The market is still treating AI as a GPU-only capex cycle, but the next leg is likely a systems-integration trade: as workloads become more autonomous, the bottleneck shifts from raw inference throughput to orchestration, memory bandwidth, and control-plane compute. That is structurally better for CPUs, DDR/HBM-adjacent memory, and the foundry/equipment stack than for a narrow basket of accelerators, because each deployed agent tends to multiply “background” compute and memory traffic per useful task rather than just replace one prompt with one token stream. The second-order winner is not necessarily the most obvious CPU vendor; it is the company with the best attach rate into the data-center motherboard, platform software, and memory ecosystem. Intel has the most torque if enterprise buyers want heterogeneous, general-purpose clusters that can absorb agentic workloads without full GPU dependency, while ARM benefits if hyperscalers keep pushing custom server silicon for power efficiency. That said, any sustained shift toward CPU-heavy AI should also tighten supply at memory and leading-edge manufacturing, which likely improves pricing power for Micron, TSMC, and ASML before it materially changes unit volumes.
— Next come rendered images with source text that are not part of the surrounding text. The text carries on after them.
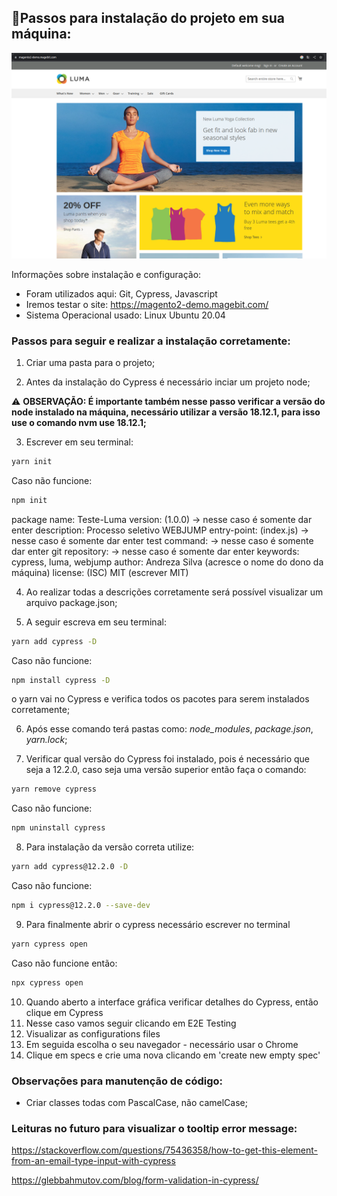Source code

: ## 📍Passos para instalação do projeto em sua máquina: 

<img src="editar_site.png" width="600"/>
	
Informações sobre instalação e configuração: 
* Foram utilizados aqui: Git, Cypress, Javascript 
* Iremos testar o site: https://magento2-demo.magebit.com/
* Sistema Operacional usado: Linux Ubuntu 20.04
### Passos para seguir e realizar a instalação corretamente: 

1. Criar uma pasta para o projeto;

2. Antes da instalação do Cypress é necessário inciar um projeto node;

⚠️ **OBSERVAÇÃO: É importante também nesse passo verificar a versão do node instalado na máquina, necessário utilizar a versão 18.12.1, para isso use o comando nvm use 18.12.1;**

3. Escrever em seu terminal: 
```sh
yarn init
```

Caso não funcione:
```sh
npm init 
```

package name: Teste-Luma
version: (1.0.0) -> nesse caso é somente dar enter
description: Processo seletivo WEBJUMP
entry-point: (index.js) -> nesse caso é somente dar enter
test command: -> nesse caso é somente dar enter
git repository: -> nesse caso é somente dar enter
keywords: cypress, luma, webjump
author: Andreza Silva (acresce o nome do dono da máquina)
license: (ISC) MIT (escrever MIT)

4. Ao realizar todas a descrições corretamente será possível visualizar um arquivo package.json;

5. A seguir escreva em seu terminal: 

```sh
yarn add cypress -D
```

Caso não funcione:
```sh
npm install cypress -D
```

o yarn vai no Cypress e verifica todos os pacotes para serem instalados corretamente;

6. Após esse comando terá pastas como: *node_modules*, *package.json*, *yarn.lock*;

7. Verificar qual versão do Cypress foi instalado, pois é necessário que seja a 12.2.0, caso seja uma versão superior então faça o comando: 

```sh
yarn remove cypress
```

Caso não funcione:
```sh
npm uninstall cypress
```

8. Para instalação da versão correta utilize:
```sh
yarn add cypress@12.2.0 -D
```

Caso não funcione:
```sh
npm i cypress@12.2.0 --save-dev
```

9. Para finalmente abrir o cypress necessário escrever no terminal
```sh
yarn cypress open 
```
Caso não funcione então:

```sh
npx cypress open
```

10. Quando aberto a interface gráfica verificar detalhes do Cypress, então clique em Cypress
11. Nesse caso vamos seguir clicando em E2E Testing
12. Visualizar as configurations files 
13. Em seguida escolha o seu navegador - necessário usar o Chrome 
14. Clique em specs e crie uma nova clicando em 'create new empty spec'


### Observações para manutenção de código:
- Criar classes todas com PascalCase, não camelCase;


### Leituras no futuro para visualizar o tooltip error message:
https://stackoverflow.com/questions/75436358/how-to-get-this-element-from-an-email-type-input-with-cypress

https://glebbahmutov.com/blog/form-validation-in-cypress/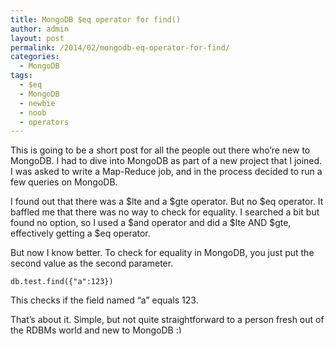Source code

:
 ```yaml
---
title: MongoDB $eq operator for find()
author: admin
layout: post
permalink: /2014/02/mongodb-eq-operator-for-find/
categories:
  - MongoDB
tags:
  - $eq
  - MongoDB
  - newbie
  - noob
  - operators
---
```

This is going to be a short post for all the people out there who&#8217;re new to MongoDB. I had to dive into MongoDB as part of a new project that I joined. I was asked to write a Map-Reduce job, and in the process decided to run a few queries on MongoDB.

I found out that there was a $lte and a $gte operator. But no $eq operator. It baffled me that there was no way to check for equality. I searched a bit but found no option, so I used a $and operator and did a $lte AND $gte, effectively getting a $eq operator.

But now I know better. To check for equality in MongoDB, you just put the second value as the second parameter.

`db.test.find({"a":123})`

This checks if the field named &#8220;a&#8221; equals 123.

That&#8217;s about it. Simple, but not quite straightforward to a person fresh out of the RDBMs world and new to MongoDB <img src="http://i0.wp.com/caffinc.com/blog/wp-includes/images/smilies/simple-smile.png?w=788" alt=":)" class="wp-smiley" style="height: 1em; max-height: 1em;" data-recalc-dims="1" />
The main risk is timing: “agentic AI” is a 12-36 month revenue bridge, not a next-quarter catalyst, so the setup works best on pullbacks or via optionality rather than chasing a one-day headline move. The consensus may be overestimating near-term monetization and underestimating how much of the demand reallocation can be internalized by existing hyperscaler designs, which would cap upside for merchant CPU vendors. The cleaner expression is relative-value: buy the ecosystem levered to broader AI capex, not just the pure GPU complex, and fade any knee-jerk overreaction if investors extrapolate a full GPU replacement cycle too quickly.